What is being asked
In the listing that follows, retype every line from the first through the one containing "compassionate status; and". Pictures are to be left out.

::::

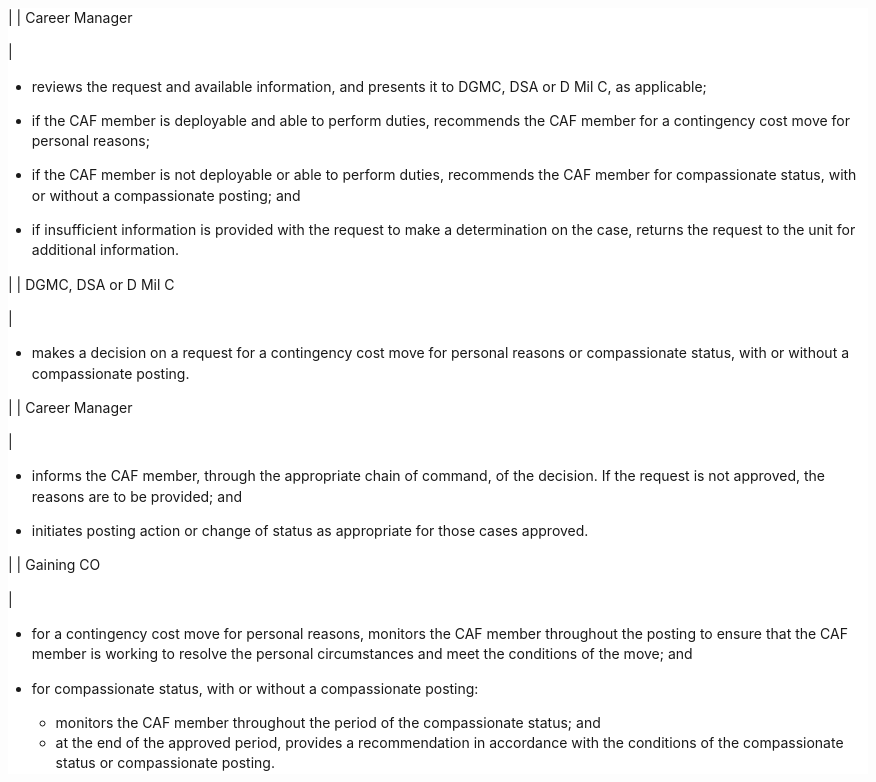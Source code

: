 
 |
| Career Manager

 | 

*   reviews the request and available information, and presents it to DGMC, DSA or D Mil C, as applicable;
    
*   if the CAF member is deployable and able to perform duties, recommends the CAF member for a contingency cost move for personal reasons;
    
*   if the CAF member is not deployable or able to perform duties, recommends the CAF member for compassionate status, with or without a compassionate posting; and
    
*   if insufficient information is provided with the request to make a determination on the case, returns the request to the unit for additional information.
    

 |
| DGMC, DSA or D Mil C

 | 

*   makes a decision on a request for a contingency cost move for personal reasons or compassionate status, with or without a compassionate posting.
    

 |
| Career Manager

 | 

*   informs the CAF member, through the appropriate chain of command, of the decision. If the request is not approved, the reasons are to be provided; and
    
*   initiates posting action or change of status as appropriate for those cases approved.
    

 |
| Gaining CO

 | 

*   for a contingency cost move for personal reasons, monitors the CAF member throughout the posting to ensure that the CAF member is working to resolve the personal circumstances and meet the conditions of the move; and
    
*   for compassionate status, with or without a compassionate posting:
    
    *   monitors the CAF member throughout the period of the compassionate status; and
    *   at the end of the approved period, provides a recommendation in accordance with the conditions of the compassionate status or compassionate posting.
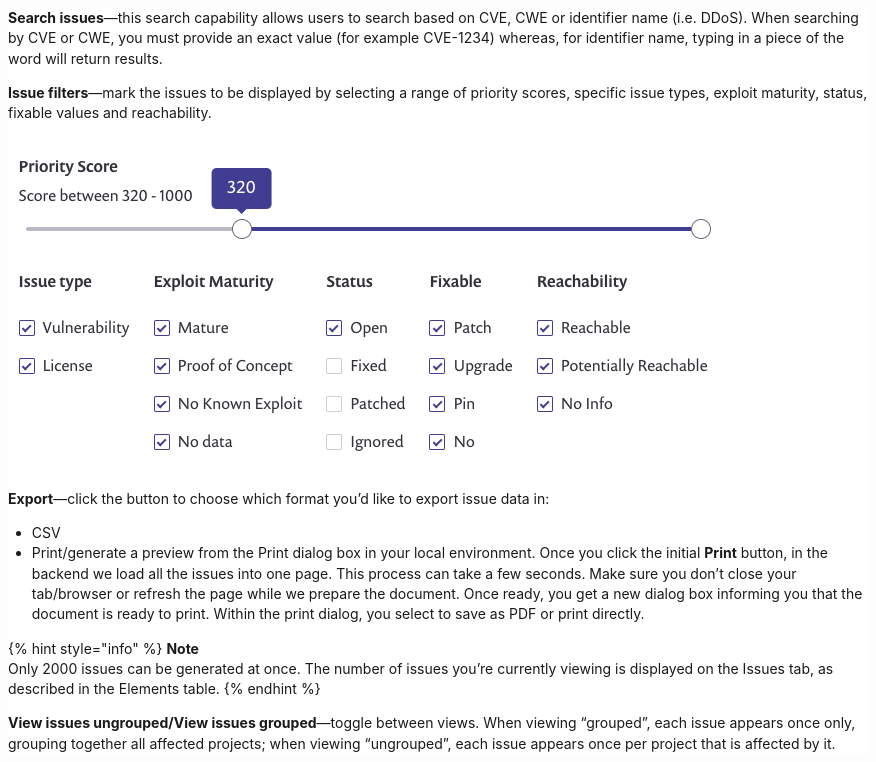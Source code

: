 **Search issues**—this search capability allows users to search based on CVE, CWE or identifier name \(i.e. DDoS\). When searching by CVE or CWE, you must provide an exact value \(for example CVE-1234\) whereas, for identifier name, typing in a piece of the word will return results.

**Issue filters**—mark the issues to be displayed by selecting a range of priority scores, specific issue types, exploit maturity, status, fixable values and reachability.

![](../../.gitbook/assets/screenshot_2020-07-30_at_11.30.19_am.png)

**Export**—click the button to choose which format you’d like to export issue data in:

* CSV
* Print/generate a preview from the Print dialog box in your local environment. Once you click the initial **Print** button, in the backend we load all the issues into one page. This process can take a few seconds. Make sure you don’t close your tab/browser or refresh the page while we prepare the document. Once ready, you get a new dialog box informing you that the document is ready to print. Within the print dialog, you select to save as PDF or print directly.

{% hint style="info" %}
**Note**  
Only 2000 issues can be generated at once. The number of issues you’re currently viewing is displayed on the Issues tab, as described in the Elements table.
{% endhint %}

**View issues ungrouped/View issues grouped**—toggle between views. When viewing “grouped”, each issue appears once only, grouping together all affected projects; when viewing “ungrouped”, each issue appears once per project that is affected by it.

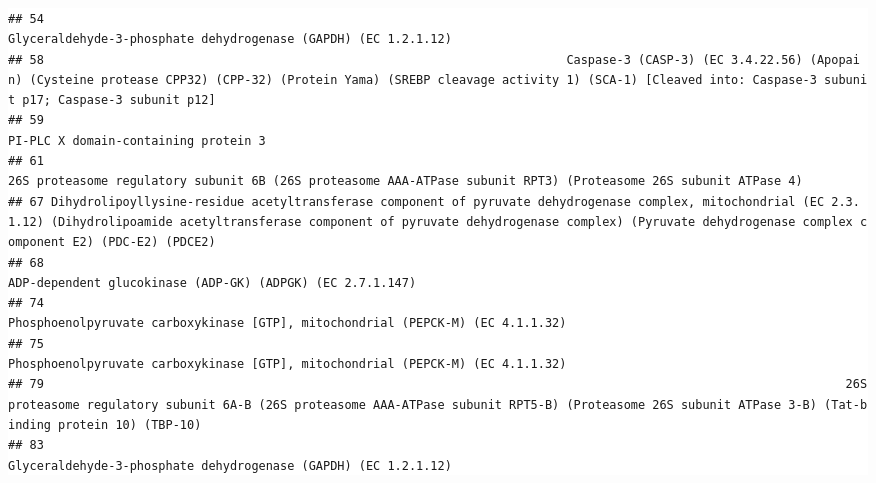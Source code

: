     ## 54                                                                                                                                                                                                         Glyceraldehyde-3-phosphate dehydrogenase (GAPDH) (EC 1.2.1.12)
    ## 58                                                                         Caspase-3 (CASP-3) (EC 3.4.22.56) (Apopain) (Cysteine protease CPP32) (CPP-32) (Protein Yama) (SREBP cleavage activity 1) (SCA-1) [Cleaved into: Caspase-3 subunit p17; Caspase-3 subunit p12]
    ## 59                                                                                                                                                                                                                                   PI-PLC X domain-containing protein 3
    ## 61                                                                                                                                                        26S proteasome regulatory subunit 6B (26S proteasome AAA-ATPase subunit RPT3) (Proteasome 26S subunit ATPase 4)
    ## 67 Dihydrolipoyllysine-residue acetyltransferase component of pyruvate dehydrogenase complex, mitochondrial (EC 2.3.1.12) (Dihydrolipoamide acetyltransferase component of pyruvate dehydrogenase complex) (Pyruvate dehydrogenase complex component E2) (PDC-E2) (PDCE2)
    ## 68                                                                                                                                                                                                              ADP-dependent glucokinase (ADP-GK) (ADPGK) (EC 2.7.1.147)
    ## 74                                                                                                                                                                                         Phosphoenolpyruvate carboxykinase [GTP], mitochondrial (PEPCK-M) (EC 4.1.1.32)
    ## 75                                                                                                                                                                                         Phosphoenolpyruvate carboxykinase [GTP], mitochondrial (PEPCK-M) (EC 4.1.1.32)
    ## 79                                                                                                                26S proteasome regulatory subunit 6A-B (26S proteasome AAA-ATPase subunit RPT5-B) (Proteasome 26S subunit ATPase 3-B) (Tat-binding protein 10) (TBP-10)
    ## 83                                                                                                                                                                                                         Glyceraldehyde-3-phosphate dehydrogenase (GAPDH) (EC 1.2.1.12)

::::

Completed task
Source code

: 
 |
| Career Manager

 | 

*   reviews the request and available information, and presents it to DGMC, DSA or D Mil C, as applicable;
    
*   if the CAF member is deployable and able to perform duties, recommends the CAF member for a contingency cost move for personal reasons;
    
*   if the CAF member is not deployable or able to perform duties, recommends the CAF member for compassionate status, with or without a compassionate posting; and
    
*   if insufficient information is provided with the request to make a determination on the case, returns the request to the unit for additional information.
    

 |
| DGMC, DSA or D Mil C

 | 

*   makes a decision on a request for a contingency cost move for personal reasons or compassionate status, with or without a compassionate posting.
    

 |
| Career Manager

 | 

*   informs the CAF member, through the appropriate chain of command, of the decision. If the request is not approved, the reasons are to be provided; and
    
*   initiates posting action or change of status as appropriate for those cases approved.
    

 |
| Gaining CO

 | 

*   for a contingency cost move for personal reasons, monitors the CAF member throughout the posting to ensure that the CAF member is working to resolve the personal circumstances and meet the conditions of the move; and
    
*   for compassionate status, with or without a compassionate posting:
    
    *   monitors the CAF member throughout the period of the compassionate status; and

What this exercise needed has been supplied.